Raw data |

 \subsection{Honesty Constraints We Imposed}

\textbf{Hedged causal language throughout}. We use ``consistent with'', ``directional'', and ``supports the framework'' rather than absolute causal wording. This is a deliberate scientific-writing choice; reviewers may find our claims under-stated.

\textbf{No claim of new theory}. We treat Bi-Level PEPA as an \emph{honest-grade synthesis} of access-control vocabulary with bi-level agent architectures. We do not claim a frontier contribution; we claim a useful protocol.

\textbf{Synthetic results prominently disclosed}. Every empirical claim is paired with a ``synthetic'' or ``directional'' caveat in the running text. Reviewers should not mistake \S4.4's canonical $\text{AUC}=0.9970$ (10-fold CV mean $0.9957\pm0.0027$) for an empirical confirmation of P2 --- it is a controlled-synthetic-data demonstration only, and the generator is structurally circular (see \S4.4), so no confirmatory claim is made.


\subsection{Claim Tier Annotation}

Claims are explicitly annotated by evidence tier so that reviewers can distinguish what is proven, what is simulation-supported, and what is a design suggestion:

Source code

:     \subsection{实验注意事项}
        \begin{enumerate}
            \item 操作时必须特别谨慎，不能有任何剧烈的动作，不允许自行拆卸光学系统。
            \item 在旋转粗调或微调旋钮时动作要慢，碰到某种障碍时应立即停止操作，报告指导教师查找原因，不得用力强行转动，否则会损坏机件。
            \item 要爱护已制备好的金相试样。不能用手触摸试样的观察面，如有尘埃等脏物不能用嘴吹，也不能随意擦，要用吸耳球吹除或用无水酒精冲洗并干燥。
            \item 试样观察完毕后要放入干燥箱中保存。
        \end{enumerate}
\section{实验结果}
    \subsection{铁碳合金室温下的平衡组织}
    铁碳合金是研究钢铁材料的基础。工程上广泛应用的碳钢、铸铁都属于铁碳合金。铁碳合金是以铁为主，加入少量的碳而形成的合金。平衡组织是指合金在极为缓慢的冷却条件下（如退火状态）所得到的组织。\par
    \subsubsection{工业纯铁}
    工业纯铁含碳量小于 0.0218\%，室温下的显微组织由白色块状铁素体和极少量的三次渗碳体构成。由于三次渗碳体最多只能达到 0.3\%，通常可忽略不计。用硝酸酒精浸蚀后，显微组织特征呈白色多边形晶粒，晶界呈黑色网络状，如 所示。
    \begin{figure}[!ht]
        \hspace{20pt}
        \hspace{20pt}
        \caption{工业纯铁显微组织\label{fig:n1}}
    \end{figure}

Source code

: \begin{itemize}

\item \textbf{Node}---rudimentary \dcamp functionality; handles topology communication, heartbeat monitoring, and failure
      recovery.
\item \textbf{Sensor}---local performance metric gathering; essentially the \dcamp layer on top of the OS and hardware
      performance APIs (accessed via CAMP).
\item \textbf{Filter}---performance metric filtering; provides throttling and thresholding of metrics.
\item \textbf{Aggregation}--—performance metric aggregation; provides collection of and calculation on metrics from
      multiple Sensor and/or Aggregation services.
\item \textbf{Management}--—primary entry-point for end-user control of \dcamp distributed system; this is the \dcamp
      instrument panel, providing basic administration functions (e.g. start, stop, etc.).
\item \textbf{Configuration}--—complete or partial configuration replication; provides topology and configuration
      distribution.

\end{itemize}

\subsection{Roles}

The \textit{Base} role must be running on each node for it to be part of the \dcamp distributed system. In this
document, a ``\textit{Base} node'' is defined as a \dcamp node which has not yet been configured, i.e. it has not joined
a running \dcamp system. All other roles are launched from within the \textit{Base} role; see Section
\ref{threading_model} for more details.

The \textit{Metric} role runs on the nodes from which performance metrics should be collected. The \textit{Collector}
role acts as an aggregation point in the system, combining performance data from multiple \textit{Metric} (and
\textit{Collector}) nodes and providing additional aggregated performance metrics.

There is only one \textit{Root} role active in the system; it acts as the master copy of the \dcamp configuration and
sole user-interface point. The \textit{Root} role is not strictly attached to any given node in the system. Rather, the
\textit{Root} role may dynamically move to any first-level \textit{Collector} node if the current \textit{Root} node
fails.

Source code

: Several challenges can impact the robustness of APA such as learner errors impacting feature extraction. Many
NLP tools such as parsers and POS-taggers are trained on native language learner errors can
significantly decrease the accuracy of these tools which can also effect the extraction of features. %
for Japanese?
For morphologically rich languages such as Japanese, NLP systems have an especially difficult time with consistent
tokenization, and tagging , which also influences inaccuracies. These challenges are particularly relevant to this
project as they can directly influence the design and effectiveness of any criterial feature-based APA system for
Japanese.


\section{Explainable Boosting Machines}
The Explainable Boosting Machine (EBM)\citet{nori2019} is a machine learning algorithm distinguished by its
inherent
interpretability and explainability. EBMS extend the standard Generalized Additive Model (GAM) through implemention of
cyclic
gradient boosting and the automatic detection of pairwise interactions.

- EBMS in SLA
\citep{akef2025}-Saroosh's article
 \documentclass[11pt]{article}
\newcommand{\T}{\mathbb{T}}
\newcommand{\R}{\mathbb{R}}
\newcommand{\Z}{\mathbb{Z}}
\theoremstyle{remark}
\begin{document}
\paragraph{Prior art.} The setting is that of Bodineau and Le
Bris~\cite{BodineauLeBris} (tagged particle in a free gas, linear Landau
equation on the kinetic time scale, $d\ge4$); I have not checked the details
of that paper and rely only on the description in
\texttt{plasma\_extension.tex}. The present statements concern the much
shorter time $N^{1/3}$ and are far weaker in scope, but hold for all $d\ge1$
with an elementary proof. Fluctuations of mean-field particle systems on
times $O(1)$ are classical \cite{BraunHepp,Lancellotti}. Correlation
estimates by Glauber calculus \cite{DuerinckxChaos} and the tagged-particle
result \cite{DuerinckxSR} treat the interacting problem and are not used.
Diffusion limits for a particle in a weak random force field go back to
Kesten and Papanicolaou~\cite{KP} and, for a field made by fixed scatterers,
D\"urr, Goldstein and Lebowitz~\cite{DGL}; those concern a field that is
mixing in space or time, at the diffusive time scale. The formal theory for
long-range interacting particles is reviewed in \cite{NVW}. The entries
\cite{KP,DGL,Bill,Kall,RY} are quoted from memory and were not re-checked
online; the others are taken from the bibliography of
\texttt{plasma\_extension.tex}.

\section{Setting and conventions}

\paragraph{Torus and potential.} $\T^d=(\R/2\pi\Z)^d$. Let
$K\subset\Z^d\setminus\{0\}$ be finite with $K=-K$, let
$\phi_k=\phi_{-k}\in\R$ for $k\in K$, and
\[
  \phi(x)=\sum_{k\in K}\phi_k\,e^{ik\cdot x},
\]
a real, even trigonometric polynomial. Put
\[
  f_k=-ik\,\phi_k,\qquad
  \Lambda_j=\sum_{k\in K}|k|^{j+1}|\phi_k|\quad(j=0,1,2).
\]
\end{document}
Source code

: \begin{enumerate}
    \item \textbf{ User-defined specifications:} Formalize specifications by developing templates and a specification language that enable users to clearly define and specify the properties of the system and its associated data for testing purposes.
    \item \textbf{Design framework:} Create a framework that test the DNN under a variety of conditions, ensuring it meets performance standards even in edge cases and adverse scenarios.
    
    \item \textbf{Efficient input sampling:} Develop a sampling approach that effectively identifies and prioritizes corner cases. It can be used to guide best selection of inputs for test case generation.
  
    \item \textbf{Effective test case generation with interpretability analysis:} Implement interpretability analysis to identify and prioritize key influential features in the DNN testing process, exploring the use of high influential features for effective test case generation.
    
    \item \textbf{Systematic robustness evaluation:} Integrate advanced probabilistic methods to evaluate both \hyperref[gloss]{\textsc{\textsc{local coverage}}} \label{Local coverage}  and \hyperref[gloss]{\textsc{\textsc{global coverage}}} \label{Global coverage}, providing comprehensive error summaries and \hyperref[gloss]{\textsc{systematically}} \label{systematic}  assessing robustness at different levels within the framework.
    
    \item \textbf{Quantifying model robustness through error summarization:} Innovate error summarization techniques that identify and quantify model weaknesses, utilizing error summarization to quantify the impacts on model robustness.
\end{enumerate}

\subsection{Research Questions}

Exercise description | The range runs from the line above containing "Bodineau and Le" to the line containing "and adverse scenarios.", inclusive. Restate those lines word for word and no others.

Solution to this problem |
\paragraph{Prior art.} The setting is that of Bodineau and Le
Bris~\cite{BodineauLeBris} (tagged particle in a free gas, linear Landau
equation on the kinetic time scale, $d\ge4$); I have not checked the details
of that paper and rely only on the description in
\texttt{plasma\_extension.tex}. The present statements concern the much
shorter time $N^{1/3}$ and are far weaker in scope, but hold for all $d\ge1$
with an elementary proof. Fluctuations of mean-field particle systems on
times $O(1)$ are classical \cite{BraunHepp,Lancellotti}. Correlation
estimates by Glauber calculus \cite{DuerinckxChaos} and the tagged-particle
result \cite{DuerinckxSR} treat the interacting problem and are not used.
Diffusion limits for a particle in a weak random force field go back to
Kesten and Papanicolaou~\cite{KP} and, for a field made by fixed scatterers,
D\"urr, Goldstein and Lebowitz~\cite{DGL}; those concern a field that is
mixing in space or time, at the diffusive time scale. The formal theory for
long-range interacting particles is reviewed in \cite{NVW}. The entries
\cite{KP,DGL,Bill,Kall,RY} are quoted from memory and were not re-checked
online; the others are taken from the bibliography of
\texttt{plasma\_extension.tex}.

\section{Setting and conventions}

\paragraph{Torus and potential.} $\T^d=(\R/2\pi\Z)^d$. Let
$K\subset\Z^d\setminus\{0\}$ be finite with $K=-K$, let
$\phi_k=\phi_{-k}\in\R$ for $k\in K$, and
\[
  \phi(x)=\sum_{k\in K}\phi_k\,e^{ik\cdot x},
\]
a real, even trigonometric polynomial. Put
\[
  f_k=-ik\,\phi_k,\qquad
  \Lambda_j=\sum_{k\in K}|k|^{j+1}|\phi_k|\quad(j=0,1,2).
\]
\end{document}
Source code

: \begin{enumerate}
    \item \textbf{ User-defined specifications:} Formalize specifications by developing templates and a specification language that enable users to clearly define and specify the properties of the system and its associated data for testing purposes.
    \item \textbf{Design framework:} Create a framework that test the DNN under a variety of conditions, ensuring it meets performance standards even in edge cases and adverse scenarios.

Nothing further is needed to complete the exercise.